Am really glad it’s Friday and I can maybe sleep all weekend. Not really. But it’s a nice thought.
As you know, I’m editing for a medical journal these days, so I’m using my office time and work resources responsibly by giggling over letters to the editor that use phrases like OVER TEN THOUSAND HUMAN SKELETONS, as well as using
PubMed's Citation Matcher from the NIH library to look up articles Alex Drake would have been searching to use as references for any articles she might write on Sam Tyler’s case. I’ve determined the best journal to attempt to publish such a report in would be Neurocase: case studies in neuropsychology, neuropsychiatry, and behavioural neurology, since it features individual case studies and Alex would have a difficult time putting together a cohort of patients and healthy controls to more specifically examine the occurrence of going back in time when hit by a car.

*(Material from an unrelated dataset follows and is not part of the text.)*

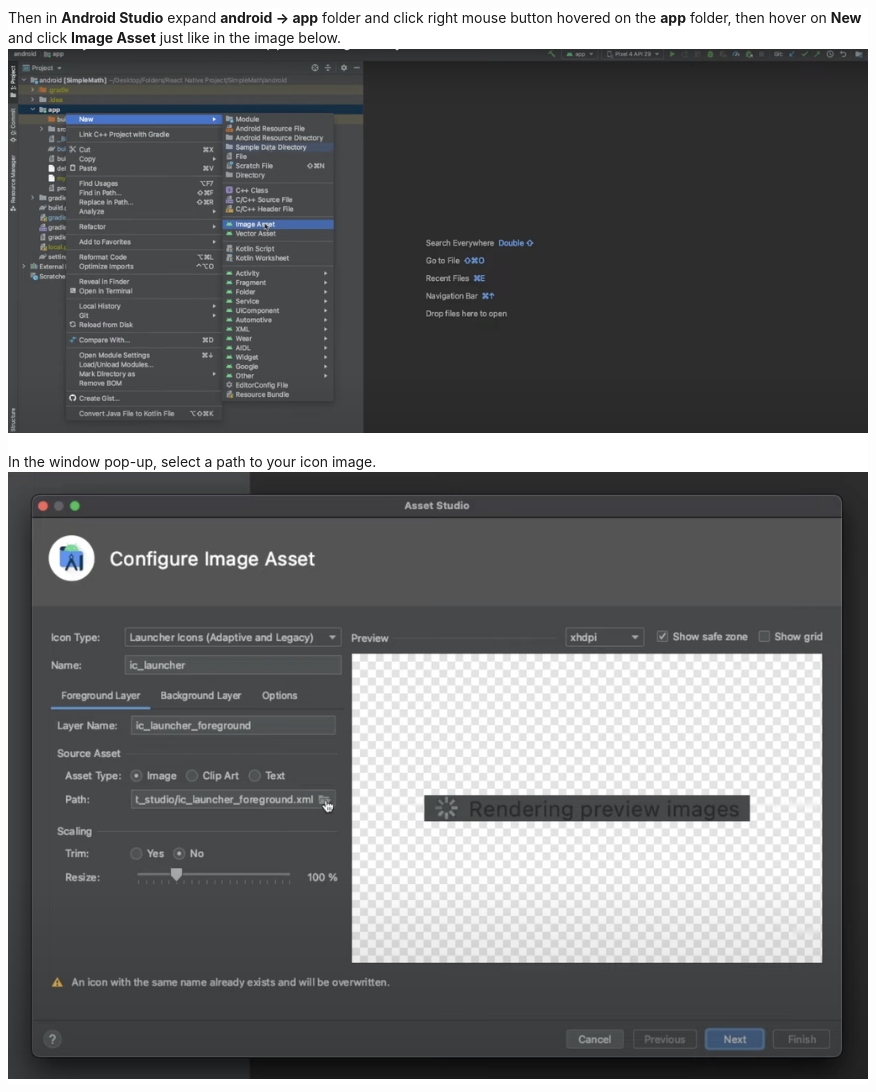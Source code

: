 Then in **Android Studio** expand **android -> app** folder and click right mouse button hovered on the **app** folder, then hover on **New** and click **Image Asset** just like in the image below.
![New Image Asset](./new-image-asset.png)

In the window pop-up, select a path to your icon image.
![Icon Path](./icon-path.png)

Or getting such a study approved of by local ethics committees and the Declaration of Helsinki. Still, I’d like to see that table of values.
Abstracts like this are fun:
Neurocase. 2010 Apr 15:1-10. [Epub ahead of print]
Bilateral hippocampal lesion and a selective impairment of the ability for mental time travel.
Andelman F, Hoofien D, Goldberg I, Aizenstein O, Neufeld MY.
Functional Neurosurgery Unit, Tel-Aviv Sourasky Medical Center, Tel Aviv, Israel.
Abstract
Mental time travel allows individuals to mentally project themselves backwards and forwards in subjective time. This case report describes a young woman suddenly rendered amnesic as a result of bilateral hippocampal damage following an epileptic seizure and brain anoxia. Her neuropsychological profile was characterized by a high-average general level of cognitive functioning, selective deficit in episodic memory of past events and a significant difficulty to envisage her personal future. This case provides clinical support for the concept of mental time travel with its retrospective and prospective components and for the hippocampus being its critical neural substrate.
I can’t imagine how frustrating it would be to study all this stuff on subjective time, traumatic brain injury, psychosis and depression in the recovery from traumatic brain injury, etc., and then get shot in the head and wind up right in the middle of it without any of your notes. I mean, damn, I’d be hysteric, trying to recompile everything.
Okay, back to work.
PS it is totally not crazy to go beyond mere fanfic and do actual research for papers by fictional characters right? RIGHT! I would also read Sheldon Cooper’s publications, though I suspect I would like Leonard’s more. And Leslie Winkler’s better than both of them. (I took her side in the string-theory debate when she broke up with Leonard.)